# Work instructions
An acceptable answer contains every record below, unchanged, and no pictures.

----- Materials provided

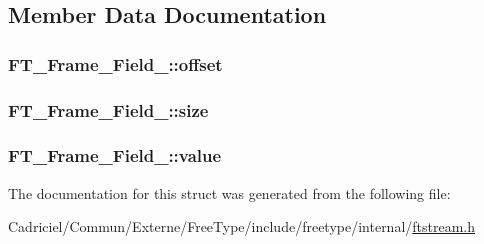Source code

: \subsection{Member Data Documentation}
\hypertarget{struct_f_t___frame___field___a85c3275fbb7044f7d6880020b6f0f794}{
\subsubsection[{offset}]{ F\-T\-\_\-\-Frame\-\_\-\-Field\-\_\-\-::offset}}\label{struct_f_t___frame___field___a85c3275fbb7044f7d6880020b6f0f794}
\hypertarget{struct_f_t___frame___field___a47e6fbcb90c079421d9d9b64f63a587e}{
\subsubsection[{size}]{ F\-T\-\_\-\-Frame\-\_\-\-Field\-\_\-\-::size}}\label{struct_f_t___frame___field___a47e6fbcb90c079421d9d9b64f63a587e}
\hypertarget{struct_f_t___frame___field___a10f91dcdd0a582727b67ad45d42bab41}{
\subsubsection[{value}]{ F\-T\-\_\-\-Frame\-\_\-\-Field\-\_\-\-::value}}\label{struct_f_t___frame___field___a10f91dcdd0a582727b67ad45d42bab41}


The documentation for this struct was generated from the following file\-:\begin{DoxyCompactItemize}
\item 
Cadriciel/\-Commun/\-Externe/\-Free\-Type/include/freetype/internal/\hyperlink{ftstream_8h}{ftstream.\-h}\end{DoxyCompactItemize}
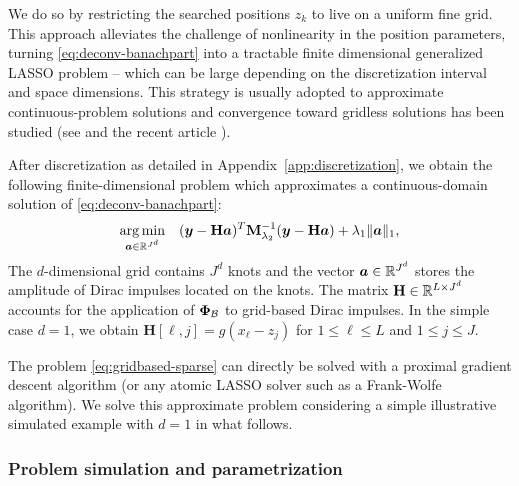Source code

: \documentclass[12pt]{article}
\begin{document}

    
        We do so by restricting the searched positions $z_k$ to live on a uniform fine grid. This approach alleviates the challenge of nonlinearity in the position parameters, turning \eqref{eq:deconv-banachpart} into a tractable finite dimensional generalized LASSO problem -- which can be large depending on the discretization interval and space dimensions. This strategy is usually adopted to approximate continuous-problem solutions \cite{simeoni2020functional,Debarre2019} and convergence toward gridless solutions has been studied (see \cite{duval2017sparseI,debarre2022part2} and the recent article \cite{guillemet2025a}). 

        After discretization as detailed in Appendix~\ref{app:discretization}, we obtain the following finite-dimensional problem which approximates a continuous-domain solution of \eqref{eq:deconv-banachpart}:
        \begin{equation}
            \label{eq:gridbased-sparse}
            \underset{ \bm{a} \in \mathbb{R}^{J^d}}{\arg\min} \quad ( \bm{y} - \mathbf{H}\bm{a}  )^T \mathbf{M}_{\lambda_{2}}^{-1} ( \bm{y} - \mathbf{H}\bm{a}  )  + \lambda_{1} \| \bm{a} \|_{1},
        \end{equation}
        The $d$-dimensional grid contains $J^d$ knots and the vector $\bm{a}\in\mathbb{R}^{J^d}$ stores the amplitude of Dirac impulses located on the knots.
        The matrix $\mathbf{H} \in \mathbb{R}^{L \times J^d}$ accounts for the application of $\bm{\Phi}_\mathcal{B}$ to grid-based Dirac impulses.
        In the simple case $d=1$, we obtain $\mathbf{H}[\ell, j] = g(x_{\ell} - z_j)$ for $1 \leq \ell \leq L $ and $1 \leq j \leq J$.
        
        The problem \eqref{eq:gridbased-sparse} can directly be solved with a proximal gradient descent algorithm (or any atomic LASSO solver such as a Frank-Wolfe algorithm). We solve this approximate problem considering a simple illustrative simulated example with $d=1$ in what follows.

        \subsubsection{Problem simulation and parametrization}
\end{document}
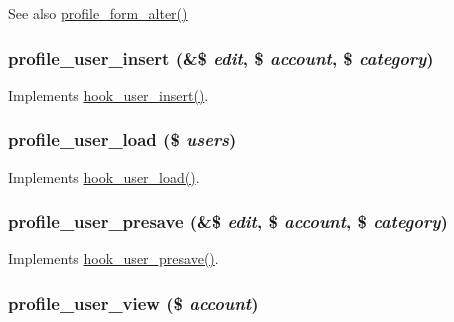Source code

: \begin{DoxySeeAlso}{See also}
\hyperlink{profile_8module_a1797a78888154f866995232f20ece3e5}{profile\_\-form\_\-alter()} 
\end{DoxySeeAlso}
\hypertarget{profile_8module_a7384c7127204e134d2be695e53681f4b}{
\subsubsection[{profile\_\-user\_\-insert}]{\setlength{\rightskip}{0pt plus 5cm}profile\_\-user\_\-insert (\&\$ {\em edit}, \/  \$ {\em account}, \/  \$ {\em category})}}
\label{profile_8module_a7384c7127204e134d2be695e53681f4b}
Implements \hyperlink{group__hooks_gaa3e2c4c972ee796d216b15da7aaf9c2c}{hook\_\-user\_\-insert()}. \hypertarget{profile_8module_a8e273f03e749b1a38f2891d138675b73}{
\subsubsection[{profile\_\-user\_\-load}]{\setlength{\rightskip}{0pt plus 5cm}profile\_\-user\_\-load (\$ {\em users})}}
\label{profile_8module_a8e273f03e749b1a38f2891d138675b73}
Implements \hyperlink{group__hooks_ga81027843e38de3a899fa6e72f876d6b6}{hook\_\-user\_\-load()}. \hypertarget{profile_8module_ac4241448415efd43523285a54e36ab85}{
\subsubsection[{profile\_\-user\_\-presave}]{\setlength{\rightskip}{0pt plus 5cm}profile\_\-user\_\-presave (\&\$ {\em edit}, \/  \$ {\em account}, \/  \$ {\em category})}}
\label{profile_8module_ac4241448415efd43523285a54e36ab85}
Implements \hyperlink{group__hooks_gab6b224c35d7d97259d4350a7849f1e56}{hook\_\-user\_\-presave()}. \hypertarget{profile_8module_a41afe6040449cd3066939e034cdd7b57}{
\subsubsection[{profile\_\-user\_\-view}]{\setlength{\rightskip}{0pt plus 5cm}profile\_\-user\_\-view (\$ {\em account})}}
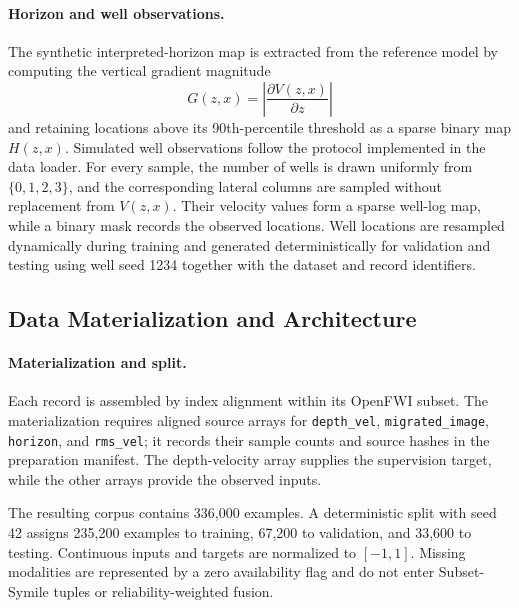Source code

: \documentclass[letterpaper]{article}
\begin{document}
\paragraph{Horizon and well observations.}
The synthetic interpreted-horizon map is extracted from the reference model by computing the vertical gradient magnitude
\begin{equation}
G(z,x)=\left|\frac{\partial V(z,x)}{\partial z}\right|
\end{equation}
and retaining locations above its 90th-percentile threshold as a sparse binary map $H(z,x)$. Simulated well observations follow the protocol implemented in the data loader. For every sample, the number of wells is drawn uniformly from $\{0,1,2,3\}$, and the corresponding lateral columns are sampled without replacement from $V(z,x)$. Their velocity values form a sparse well-log map, while a binary mask records the observed locations. Well locations are resampled dynamically during training and generated deterministically for validation and testing using well seed 1234 together with the dataset and record identifiers.

\subsection{Data Materialization and Architecture}
\paragraph{Materialization and split.}
Each record is assembled by index alignment within its OpenFWI subset. The materialization requires aligned source arrays for \texttt{depth\_vel}, \texttt{migrated\_image}, \texttt{horizon}, and \texttt{rms\_vel}; it records their sample counts and source hashes in the preparation manifest. The depth-velocity array supplies the supervision target, while the other arrays provide the observed inputs.

The resulting corpus contains 336,000 examples. A deterministic split with seed 42 assigns 235,200 examples to training, 67,200 to validation, and 33,600 to testing. Continuous inputs and targets are normalized to $[-1,1]$. Missing modalities are represented by a zero availability flag and do not enter Subset-Symile tuples or reliability-weighted fusion.
\end{document}
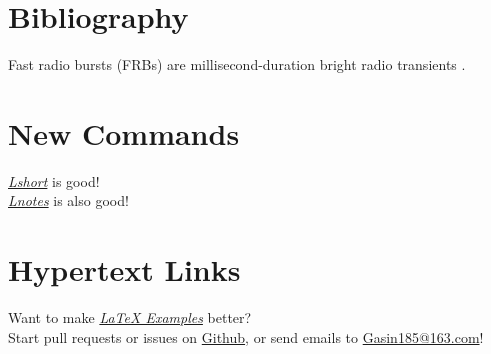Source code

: \documentclass{article}
\begin{document}
    \section{Bibliography}
    Fast radio bursts (FRBs) are millisecond-duration bright radio transients
    \cite{Li2018,Lin2020}.
    
    
    \section{New Commands}
    \newcommand{\isgood}[3][good]{\href{#3}{\emph{#2}} is #1!}
    \isgood{Lshort}{https://www.ctan.org/pkg/lshort}\\
    \isgood[also good]{Lnotes}{https://github.com/huangxg/lnotes}
    \section{Hypertext Links}
    Want to make \href{lexample.pdf}{\emph{\LaTeX{} Examples}} better?\\
    Start pull requests or issues on
    \href{https://github.com/GasinAn/lexamples}{Github},
    or send emails to
    \href{mailto:Gasin185@163.com}{Gasin185@163.com}!
\end{document}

----------

# Exercise answer
Source code

: \subsection{Member Data Documentation}
\hypertarget{struct_f_t___frame___field___a85c3275fbb7044f7d6880020b6f0f794}{
\subsubsection[{offset}]{ F\-T\-\_\-\-Frame\-\_\-\-Field\-\_\-\-::offset}}\label{struct_f_t___frame___field___a85c3275fbb7044f7d6880020b6f0f794}
\hypertarget{struct_f_t___frame___field___a47e6fbcb90c079421d9d9b64f63a587e}{
\subsubsection[{size}]{ F\-T\-\_\-\-Frame\-\_\-\-Field\-\_\-\-::size}}\label{struct_f_t___frame___field___a47e6fbcb90c079421d9d9b64f63a587e}
\hypertarget{struct_f_t___frame___field___a10f91dcdd0a582727b67ad45d42bab41}{
\subsubsection[{value}]{ F\-T\-\_\-\-Frame\-\_\-\-Field\-\_\-\-::value}}\label{struct_f_t___frame___field___a10f91dcdd0a582727b67ad45d42bab41}


The documentation for this struct was generated from the following file\-:\begin{DoxyCompactItemize}
\item 
Cadriciel/\-Commun/\-Externe/\-Free\-Type/include/freetype/internal/\hyperlink{ftstream_8h}{ftstream.\-h}\end{DoxyCompactItemize}
Source code

: \documentclass[12pt]{article}
\begin{document}

    
        We do so by restricting the searched positions $z_k$ to live on a uniform fine grid. This approach alleviates the challenge of nonlinearity in the position parameters, turning \eqref{eq:deconv-banachpart} into a tractable finite dimensional generalized LASSO problem -- which can be large depending on the discretization interval and space dimensions. This strategy is usually adopted to approximate continuous-problem solutions \cite{simeoni2020functional,Debarre2019} and convergence toward gridless solutions has been studied (see \cite{duval2017sparseI,debarre2022part2} and the recent article \cite{guillemet2025a}). 

        After discretization as detailed in Appendix~\ref{app:discretization}, we obtain the following finite-dimensional problem which approximates a continuous-domain solution of \eqref{eq:deconv-banachpart}:
        \begin{equation}
            \label{eq:gridbased-sparse}
            \underset{ \bm{a} \in \mathbb{R}^{J^d}}{\arg\min} \quad ( \bm{y} - \mathbf{H}\bm{a}  )^T \mathbf{M}_{\lambda_{2}}^{-1} ( \bm{y} - \mathbf{H}\bm{a}  )  + \lambda_{1} \| \bm{a} \|_{1},
        \end{equation}
        The $d$-dimensional grid contains $J^d$ knots and the vector $\bm{a}\in\mathbb{R}^{J^d}$ stores the amplitude of Dirac impulses located on the knots.
        The matrix $\mathbf{H} \in \mathbb{R}^{L \times J^d}$ accounts for the application of $\bm{\Phi}_\mathcal{B}$ to grid-based Dirac impulses.
        In the simple case $d=1$, we obtain $\mathbf{H}[\ell, j] = g(x_{\ell} - z_j)$ for $1 \leq \ell \leq L $ and $1 \leq j \leq J$.
        
        The problem \eqref{eq:gridbased-sparse} can directly be solved with a proximal gradient descent algorithm (or any atomic LASSO solver such as a Frank-Wolfe algorithm). We solve this approximate problem considering a simple illustrative simulated example with $d=1$ in what follows.

        \subsubsection{Problem simulation and parametrization}
\end{document}
Source code

: \begin{DoxySeeAlso}{See also}
\hyperlink{profile_8module_a1797a78888154f866995232f20ece3e5}{profile\_\-form\_\-alter()} 
\end{DoxySeeAlso}
\hypertarget{profile_8module_a7384c7127204e134d2be695e53681f4b}{
\subsubsection[{profile\_\-user\_\-insert}]{\setlength{\rightskip}{0pt plus 5cm}profile\_\-user\_\-insert (\&\$ {\em edit}, \/  \$ {\em account}, \/  \$ {\em category})}}
\label{profile_8module_a7384c7127204e134d2be695e53681f4b}
Implements \hyperlink{group__hooks_gaa3e2c4c972ee796d216b15da7aaf9c2c}{hook\_\-user\_\-insert()}. \hypertarget{profile_8module_a8e273f03e749b1a38f2891d138675b73}{
\subsubsection[{profile\_\-user\_\-load}]{\setlength{\rightskip}{0pt plus 5cm}profile\_\-user\_\-load (\$ {\em users})}}
\label{profile_8module_a8e273f03e749b1a38f2891d138675b73}
Implements \hyperlink{group__hooks_ga81027843e38de3a899fa6e72f876d6b6}{hook\_\-user\_\-load()}. \hypertarget{profile_8module_ac4241448415efd43523285a54e36ab85}{
\subsubsection[{profile\_\-user\_\-presave}]{\setlength{\rightskip}{0pt plus 5cm}profile\_\-user\_\-presave (\&\$ {\em edit}, \/  \$ {\em account}, \/  \$ {\em category})}}
\label{profile_8module_ac4241448415efd43523285a54e36ab85}
Implements \hyperlink{group__hooks_gab6b224c35d7d97259d4350a7849f1e56}{hook\_\-user\_\-presave()}. \hypertarget{profile_8module_a41afe6040449cd3066939e034cdd7b57}{
\subsubsection[{profile\_\-user\_\-view}]{\setlength{\rightskip}{0pt plus 5cm}profile\_\-user\_\-view (\$ {\em account})}}
Source code

: \documentclass[letterpaper]{article}
\begin{document}
\paragraph{Horizon and well observations.}
The synthetic interpreted-horizon map is extracted from the reference model by computing the vertical gradient magnitude
\begin{equation}
G(z,x)=\left|\frac{\partial V(z,x)}{\partial z}\right|
\end{equation}
and retaining locations above its 90th-percentile threshold as a sparse binary map $H(z,x)$. Simulated well observations follow the protocol implemented in the data loader. For every sample, the number of wells is drawn uniformly from $\{0,1,2,3\}$, and the corresponding lateral columns are sampled without replacement from $V(z,x)$. Their velocity values form a sparse well-log map, while a binary mask records the observed locations. Well locations are resampled dynamically during training and generated deterministically for validation and testing using well seed 1234 together with the dataset and record identifiers.

\subsection{Data Materialization and Architecture}
\paragraph{Materialization and split.}
Each record is assembled by index alignment within its OpenFWI subset. The materialization requires aligned source arrays for \texttt{depth\_vel}, \texttt{migrated\_image}, \texttt{horizon}, and \texttt{rms\_vel}; it records their sample counts and source hashes in the preparation manifest. The depth-velocity array supplies the supervision target, while the other arrays provide the observed inputs.

The resulting corpus contains 336,000 examples. A deterministic split with seed 42 assigns 235,200 examples to training, 67,200 to validation, and 33,600 to testing. Continuous inputs and targets are normalized to $[-1,1]$. Missing modalities are represented by a zero availability flag and do not enter Subset-Symile tuples or reliability-weighted fusion.
\end{document}
Source code

: \documentclass{article}
\begin{document}
    \section{Bibliography}
    Fast radio bursts (FRBs) are millisecond-duration bright radio transients
    \cite{Li2018,Lin2020}.
    
    
    \section{New Commands}
    \newcommand{\isgood}[3][good]{\href{#3}{\emph{#2}} is #1!}
    \isgood{Lshort}{https://www.ctan.org/pkg/lshort}\\
    \isgood[also good]{Lnotes}{https://github.com/huangxg/lnotes}
    \section{Hypertext Links}
    Want to make \href{lexample.pdf}{\emph{\LaTeX{} Examples}} better?\\
    Start pull requests or issues on
    \href{https://github.com/GasinAn/lexamples}{Github},
    or send emails to
    \href{mailto:Gasin185@163.com}{Gasin185@163.com}!
\end{document}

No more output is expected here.